OSA-Express router support
OSA-Express also provides primary (PRIRouter) and secondary (SECRouter) router support.
This function allows a single TCP/IP stack, on a per-protocol (IPv4 and IPv6) basis, to register
and act as a router stack base on a given OSA-Express port. Secondary routers can also be
configured to provide for conditions in which the primary router becomes unavailable and the
secondary router takes over for the primary router
VLAN and primary/secondary router support
The OSA-Express primary router support takes into consideration and interacts with the
VLAN ID support (VLAN ID registration and tagging). OSA-Express supports a primary and
secondary router on a per-VLAN basis (per registered VLAN ID). Therefore, if TCP/IP is
configured with a specific VLAN ID and also configured as a primary or secondary router, that
stack serves as a router for just that specific VLAN. This allows each OSA-Express (CHPID)

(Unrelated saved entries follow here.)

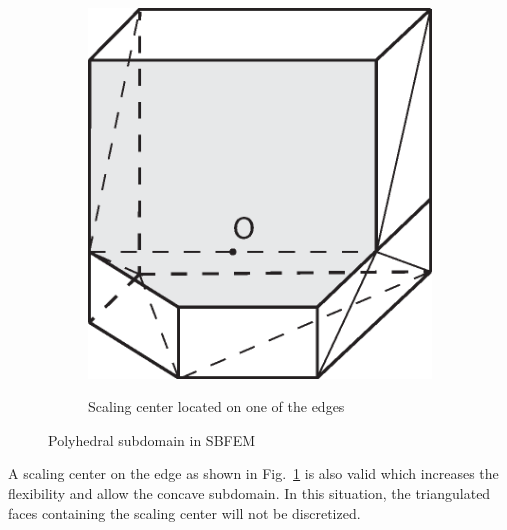 \begin{figure}
\begin{subfigure}[b]{0.48\linewidth}
{            \includegraphics{octree/images/sbfem3d_b.eps}
        }
        \caption{Scaling center located on one of the edges}
        \label{oct_fig:sbfem_intro_b}
    \end{subfigure}
    \caption[Polyhedral SBFEM subdomain in 3D]{Polyhedral subdomain in SBFEM}
    \label{oct_fig:sbfem_intro}
\end{figure}
%
A scaling center on the edge as shown in Fig.~\ref{oct_fig:sbfem_intro_b} is also valid which increases the flexibility and allow the concave subdomain.
In this situation, the triangulated faces containing the scaling center will not be discretized.

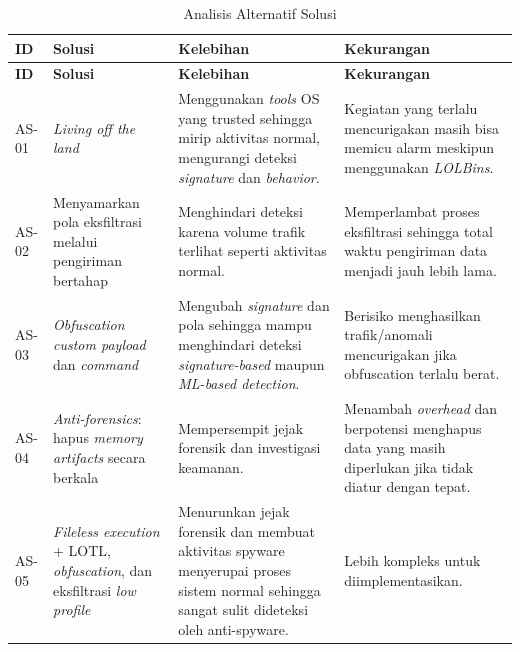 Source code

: \renewcommand{\arraystretch}{1.4}

\begin{longtable}{|p{1.5cm}|p{3.3cm}|p{4cm}|p{4cm}|}
\caption{Analisis Alternatif Solusi}
\label{tbl:analisis-solusi} \\
\hline
\textbf{ID} & \textbf{Solusi} & \textbf{Kelebihan} & \textbf{Kekurangan} \\
\hline
\endfirsthead

\hline
\textbf{ID} & \textbf{Solusi} & \textbf{Kelebihan} & \textbf{Kekurangan} \\
\hline
\endhead

\hline
\endfoot

AS-01 & \textit{Living off the land} &
Menggunakan \textit{tools} OS yang trusted sehingga mirip aktivitas normal, mengurangi deteksi \textit{signature} dan \textit{behavior}. &
Kegiatan yang terlalu mencurigakan masih bisa memicu alarm meskipun menggunakan \textit{LOLBins}. \\
\hline

AS-02 & Menyamarkan pola eksfiltrasi melalui pengiriman bertahap &
Menghindari deteksi karena volume trafik terlihat seperti aktivitas normal. &
Memperlambat proses eksfiltrasi sehingga total waktu pengiriman data menjadi jauh lebih lama. \\
\hline

AS-03 & \textit{Obfuscation custom payload} dan \textit{command} &
Mengubah \textit{signature} dan pola sehingga mampu menghindari deteksi \textit{signature-based} maupun \textit{ML-based detection}. &
Berisiko menghasilkan trafik/anomali mencurigakan jika obfuscation terlalu berat. \\
\hline

AS-04 & \textit{Anti-forensics}: hapus \textit{memory artifacts} secara berkala &
Mempersempit jejak forensik dan investigasi keamanan. &
Menambah \textit{overhead} dan berpotensi menghapus data yang masih diperlukan jika tidak diatur dengan tepat. \\
\hline

AS-05 & \textit{Fileless execution} + LOTL, \textit{obfuscation}, dan eksfiltrasi \textit{low profile} &
Menurunkan jejak forensik dan membuat aktivitas spyware menyerupai proses sistem normal sehingga sangat sulit dideteksi oleh anti-spyware. &
Lebih kompleks untuk diimplementasikan. \\
\hline

\end{longtable}

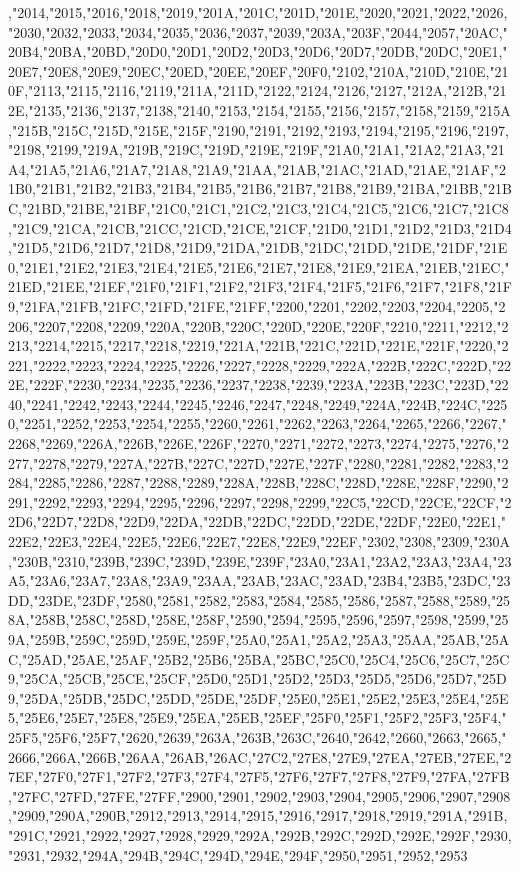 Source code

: ,"2014,"2015,"2016,"2018,"2019,"201A,"201C,"201D,"201E,"2020,"2021,"2022,"2026,"2030,"2032,"2033,"2034,"2035,"2036,"2037,"2039,"203A,"203F,"2044,"2057,"20AC,"20B4,"20BA,"20BD,"20D0,"20D1,"20D2,"20D3,"20D6,"20D7,"20DB,"20DC,"20E1,"20E7,"20E8,"20E9,"20EC,"20ED,"20EE,"20EF,"20F0,"2102,"210A,"210D,"210E,"210F,"2113,"2115,"2116,"2119,"211A,"211D,"2122,"2124,"2126,"2127,"212A,"212B,"212E,"2135,"2136,"2137,"2138,"2140,"2153,"2154,"2155,"2156,"2157,"2158,"2159,"215A,"215B,"215C,"215D,"215E,"215F,"2190,"2191,"2192,"2193,"2194,"2195,"2196,"2197,"2198,"2199,"219A,"219B,"219C,"219D,"219E,"219F,"21A0,"21A1,"21A2,"21A3,"21A4,"21A5,"21A6,"21A7,"21A8,"21A9,"21AA,"21AB,"21AC,"21AD,"21AE,"21AF,"21B0,"21B1,"21B2,"21B3,"21B4,"21B5,"21B6,"21B7,"21B8,"21B9,"21BA,"21BB,"21BC,"21BD,"21BE,"21BF,"21C0,"21C1,"21C2,"21C3,"21C4,"21C5,"21C6,"21C7,"21C8,"21C9,"21CA,"21CB,"21CC,"21CD,"21CE,"21CF,"21D0,"21D1,"21D2,"21D3,"21D4,"21D5,"21D6,"21D7,"21D8,"21D9,"21DA,"21DB,"21DC,"21DD,"21DE,"21DF,"21E0,"21E1,"21E2,"21E3,"21E4,"21E5,"21E6,"21E7,"21E8,"21E9,"21EA,"21EB,"21EC,"21ED,"21EE,"21EF,"21F0,"21F1,"21F2,"21F3,"21F4,"21F5,"21F6,"21F7,"21F8,"21F9,"21FA,"21FB,"21FC,"21FD,"21FE,"21FF,"2200,"2201,"2202,"2203,"2204,"2205,"2206,"2207,"2208,"2209,"220A,"220B,"220C,"220D,"220E,"220F,"2210,"2211,"2212,"2213,"2214,"2215,"2217,"2218,"2219,"221A,"221B,"221C,"221D,"221E,"221F,"2220,"2221,"2222,"2223,"2224,"2225,"2226,"2227,"2228,"2229,"222A,"222B,"222C,"222D,"222E,"222F,"2230,"2234,"2235,"2236,"2237,"2238,"2239,"223A,"223B,"223C,"223D,"2240,"2241,"2242,"2243,"2244,"2245,"2246,"2247,"2248,"2249,"224A,"224B,"224C,"2250,"2251,"2252,"2253,"2254,"2255,"2260,"2261,"2262,"2263,"2264,"2265,"2266,"2267,"2268,"2269,"226A,"226B,"226E,"226F,"2270,"2271,"2272,"2273,"2274,"2275,"2276,"2277,"2278,"2279,"227A,"227B,"227C,"227D,"227E,"227F,"2280,"2281,"2282,"2283,"2284,"2285,"2286,"2287,"2288,"2289,"228A,"228B,"228C,"228D,"228E,"228F,"2290,"2291,"2292,"2293,"2294,"2295,"2296,"2297,"2298,"2299,"22C5,"22CD,"22CE,"22CF,"22D6,"22D7,"22D8,"22D9,"22DA,"22DB,"22DC,"22DD,"22DE,"22DF,"22E0,"22E1,"22E2,"22E3,"22E4,"22E5,"22E6,"22E7,"22E8,"22E9,"22EF,"2302,"2308,"2309,"230A,"230B,"2310,"239B,"239C,"239D,"239E,"239F,"23A0,"23A1,"23A2,"23A3,"23A4,"23A5,"23A6,"23A7,"23A8,"23A9,"23AA,"23AB,"23AC,"23AD,"23B4,"23B5,"23DC,"23DD,"23DE,"23DF,"2580,"2581,"2582,"2583,"2584,"2585,"2586,"2587,"2588,"2589,"258A,"258B,"258C,"258D,"258E,"258F,"2590,"2594,"2595,"2596,"2597,"2598,"2599,"259A,"259B,"259C,"259D,"259E,"259F,"25A0,"25A1,"25A2,"25A3,"25AA,"25AB,"25AC,"25AD,"25AE,"25AF,"25B2,"25B6,"25BA,"25BC,"25C0,"25C4,"25C6,"25C7,"25C9,"25CA,"25CB,"25CE,"25CF,"25D0,"25D1,"25D2,"25D3,"25D5,"25D6,"25D7,"25D9,"25DA,"25DB,"25DC,"25DD,"25DE,"25DF,"25E0,"25E1,"25E2,"25E3,"25E4,"25E5,"25E6,"25E7,"25E8,"25E9,"25EA,"25EB,"25EF,"25F0,"25F1,"25F2,"25F3,"25F4,"25F5,"25F6,"25F7,"2620,"2639,"263A,"263B,"263C,"2640,"2642,"2660,"2663,"2665,"2666,"266A,"266B,"26AA,"26AB,"26AC,"27C2,"27E8,"27E9,"27EA,"27EB,"27EE,"27EF,"27F0,"27F1,"27F2,"27F3,"27F4,"27F5,"27F6,"27F7,"27F8,"27F9,"27FA,"27FB,"27FC,"27FD,"27FE,"27FF,"2900,"2901,"2902,"2903,"2904,"2905,"2906,"2907,"2908,"2909,"290A,"290B,"2912,"2913,"2914,"2915,"2916,"2917,"2918,"2919,"291A,"291B,"291C,"2921,"2922,"2927,"2928,"2929,"292A,"292B,"292C,"292D,"292E,"292F,"2930,"2931,"2932,"294A,"294B,"294C,"294D,"294E,"294F,"2950,"2951,"2952,"2953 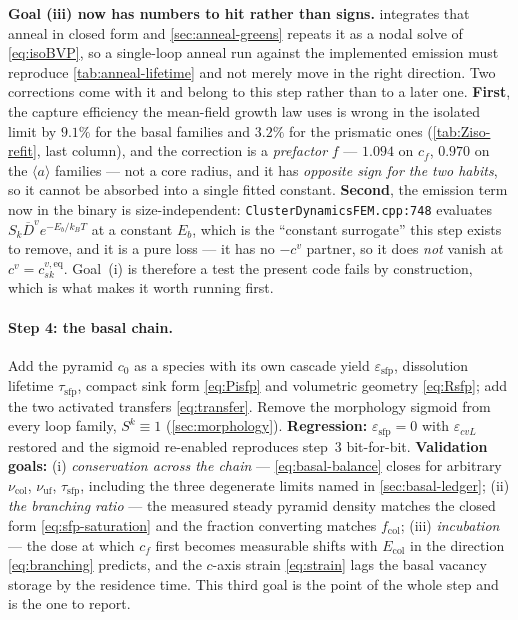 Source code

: \documentclass{article}
\newcommand{\aloop}{\ensuremath{\langle a\rangle}}
\newcommand{\code}[1]{\texttt{#1}}
\begin{document}
\textbf{Goal (iii) now has numbers to hit rather than signs.}
 integrates that anneal in closed form and
\cref{sec:anneal-greens} repeats it as a nodal solve of \cref{eq:isoBVP}, so a
single-loop anneal run against the implemented emission must reproduce
\cref{tab:anneal-lifetime} and not merely move in the right direction. Two
corrections come with it and belong to this step rather than to a later one.
\textbf{First}, the capture efficiency the mean-field growth law uses is wrong in
the isolated limit by $9.1\%$ for the basal families and $3.2\%$ for the
prismatic ones (\cref{tab:Ziso-refit}, last column), and the correction is a
\emph{prefactor} $f$ --- $1.094$ on $c_f$, $0.970$ on the \aloop{} families --- not
a core radius, and it has \emph{opposite sign for the two habits}, so it cannot
be absorbed into a single fitted constant. \textbf{Second}, the emission term now
in the binary is size-independent: \code{ClusterDynamicsFEM.cpp:748} evaluates
$S_k\overline D^{v}e^{-E_b/k_BT}$ at a constant $E_b$, which is the ``constant
surrogate'' this step exists to remove, and it is a pure loss --- it has no
$-c^{v}$ partner, so it does \emph{not} vanish at $c^{v}=c^{v,\mathrm{eq}}_{sk}$.
Goal~(i) is therefore a test the present code fails by construction, which is
what makes it worth running first.

\paragraph{Step 4: the basal chain.} Add the pyramid $c_0$ as a species with its
own cascade yield $\varepsilon_{\mathrm{sfp}}$, dissolution lifetime
$\tau_{\mathrm{sfp}}$, compact sink form \cref{eq:Pisfp} and volumetric geometry
\cref{eq:Rsfp}; add the two activated transfers \cref{eq:transfer}. Remove the
morphology sigmoid from every loop family, $S^k\equiv1$ (\cref{sec:morphology}).
\textbf{Regression:} $\varepsilon_{\mathrm{sfp}}=0$ with $\varepsilon_{cvL}$
restored and the sigmoid re-enabled reproduces step~3 bit-for-bit.
\textbf{Validation goals:} (i) \emph{conservation across the chain} ---
\cref{eq:basal-balance} closes for arbitrary $\nu_{\mathrm{col}}$,
$\nu_{\mathrm{uf}}$, $\tau_{\mathrm{sfp}}$, including the three degenerate limits
named in \cref{sec:basal-ledger}; (ii) \emph{the branching ratio} --- the
measured steady pyramid density matches the closed form
\cref{eq:sfp-saturation} and the fraction converting matches
$f_{\mathrm{col}}$; (iii) \emph{incubation} --- the dose at which $c_f$ first
becomes measurable shifts with $E_{\mathrm{col}}$ in the direction
\cref{eq:branching} predicts, and the $c$-axis strain \cref{eq:strain} lags the
basal vacancy storage by the residence time. This third goal is the point of the
whole step and is the one to report.
\end{document}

to have a primary router per VLAN. Configuring multiple primary routers (one per VLAN) has
many advantages and preserves traffic isolation for each VLAN.
For more information regarding OSA-Express features and capabilities, refer to OSA-Express
Implementation Guide, SG24-5948.
4.2.2 HiperSockets (MPCIPA)
HiperSockets, also known as internal Queued Direct I/O (iQDIO), is a hardware feature that
provides high-speed communicating LPAR-to-LPAR within the same sever (via memory). It
also provides secure data flows between LPARs and high availability, providing there is no
network attachment dependency or exposure to adapter failures.
The HiperSockets device is represented by the IQD CHPID and its associated subchannel
devices. All LPARs that are configured in HCD to use the same IQD CHPID have internal
connectivity and therefore have the capability to communicate using HiperSockets.